#### Problem requirements:
Which lines of the material contain the word "LSTM"? Show each one.

#### Given information:

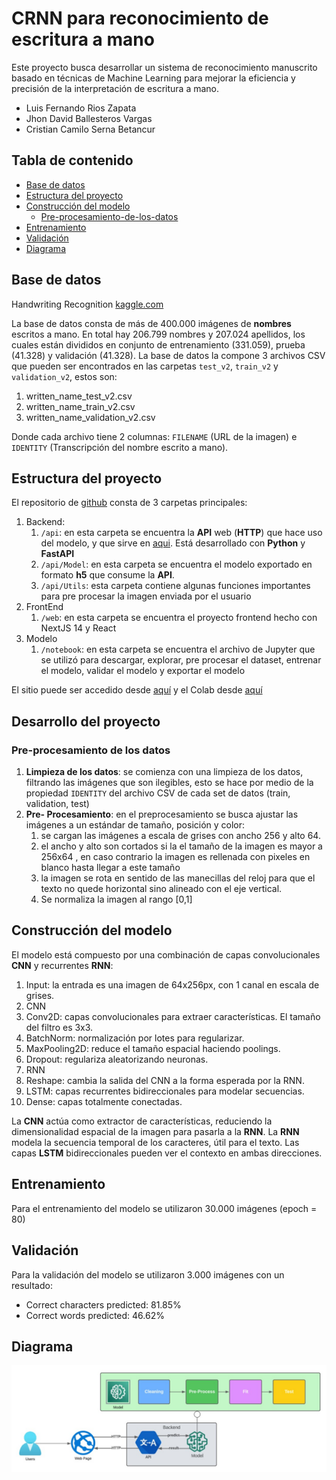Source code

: # CRNN para reconocimiento de escritura a mano

Este proyecto busca desarrollar un sistema de reconocimiento manuscrito basado
en técnicas de Machine Learning para mejorar la eficiencia y precisión de la
interpretación de escritura a mano.

- Luis Fernando Rios Zapata
- Jhon David Ballesteros Vargas
- Cristian Camilo Serna Betancur

## Tabla de contenido

- [Base de datos](#base-de-datos)
- [Estructura del proyecto](#estructura-del-proyecto)
- [Construcción del modelo](#construcción-del-modelo)
  - [Pre-procesamiento-de-los-datos](#pre-procesamiento-de-los-datos)
- [Entrenamiento](#entrenamiento)
- [Validación](#validación)
- [Diagrama](#diagrama)

## Base de datos
Handwriting Recognition [kaggle.com](https://www.kaggle.com/datasets/landlord/handwriting-recognition/data)

La base de datos consta de más de 400.000 imágenes de **nombres** escritos a
mano. En total hay 206.799 nombres y 207.024 apellidos, los cuales están
divididos en conjunto de entrenamiento (331.059), prueba (41.328) y validación
(41.328). La base de datos la compone 3 archivos CSV que pueden ser encontrados
en las carpetas `test_v2`, `train_v2` y `validation_v2`, estos son: 

1. written_name_test_v2.csv 
2. written_name_train_v2.csv 
3. written_name_validation_v2.csv

Donde cada archivo tiene 2 columnas: `FILENAME` (URL de la imagen) e `IDENTITY`
(Transcripción del nombre escrito a mano).

## Estructura del proyecto
El repositorio de
[github](https://github.com/Udea-Simulacion-2023-2/crnn-for-handwriting-recognition)
consta de 3 carpetas principales: 

1. Backend:
   1. `/api`: en esta carpeta se encuentra la **API** web (__HTTP__) que hace
      uso del modelo, y que sirve en
      [aqui](http://apihandwritingrecognition.us-east-1.elasticbeanstalk.com/api/v1/test/).
      Está desarrollado con **Python** y **FastAPI** 
   2. `/api/Model`: en esta carpeta se encuentra el modelo exportado en formato
      **h5** que consume la **API**.
   3. `/api/Utils`: esta carpeta contiene algunas funciones importantes para
      pre procesar la imagen enviada por el usuario 
2. FrontEnd
   1. `/web`: en esta carpeta se encuentra el proyecto frontend hecho con
      NextJS 14 y React
3. Modelo
   1. `/notebook`: en esta carpeta se encuentra el archivo de Jupyter que se
      utilizó para descargar, explorar, pre procesar el dataset, entrenar el
      modelo, validar el modelo y exportar el modelo

El sitio puede ser accedido desde [aquí]() y el Colab desde
[aquí](https://colab.research.google.com/drive/1n7IS2fDulszekfoGPWPGpNGYoJzeJ0yA?usp=sharing
)

## Desarrollo del proyecto

### Pre-procesamiento de los datos 

1. **Limpieza de los datos**: se comienza con una limpieza de los datos,
   filtrando las imágenes que son ilegibles, esto se hace por medio de la
   propiedad `IDENTITY` del archivo CSV de cada set de datos (train,
   validation, test) 
2. **Pre- Procesamiento**: en el preprocesamiento se busca ajustar las imágenes a
   un estándar de tamaño, posición y color: 
   1. se cargan las imágenes a escala de grises con ancho 256 y alto 64.
   2. el ancho y alto son cortados si la el tamaño de la imagen es mayor a
      256x64 , en caso contrario la imagen es rellenada con pixeles en blanco
      hasta llegar a este tamaño
   3. la imagen se rota en sentido de las manecillas del reloj para que el
      texto no quede horizontal sino alineado con el eje vertical. 
   4. Se normaliza la imagen al rango [0,1]

## Construcción del modelo
El modelo está compuesto por una combinación de capas convolucionales **CNN** y
recurrentes **RNN**: 

1. Input: la entrada es una imagen de 64x256px, con 1 canal en escala de
   grises.
2. CNN 
3. Conv2D: capas convolucionales para extraer características. El tamaño del
   filtro es 3x3.
4. BatchNorm: normalización por lotes para regularizar.
5. MaxPooling2D: reduce el tamaño espacial haciendo poolings.
6. Dropout: regulariza aleatorizando neuronas.
7. RNN
8. Reshape: cambia la salida del CNN a la forma esperada por la RNN.
9. LSTM: capas recurrentes bidireccionales para modelar secuencias.
10. Dense: capas totalmente conectadas.

La **CNN** actúa como extractor de características, reduciendo la
dimensionalidad espacial de la imagen para pasarla a la **RNN**. La **RNN**
modela la secuencia temporal de los caracteres, útil para el texto. Las capas
**LSTM** bidireccionales pueden ver el contexto en ambas direcciones.

## Entrenamiento 
Para el entrenamiento del modelo se utilizaron 30.000 imágenes (epoch = 80)

## Validación
Para la validación del modelo se utilizaron 3.000 imágenes con un resultado:

- Correct characters predicted: 81.85%
- Correct words predicted: 46.62%

## Diagrama

![Diagrama](/diagram.jpeg "Diagrama")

#### Answer to the exercise:
9. LSTM: capas recurrentes bidireccionales para modelar secuencias.
**LSTM** bidireccionales pueden ver el contexto en ambas direcciones.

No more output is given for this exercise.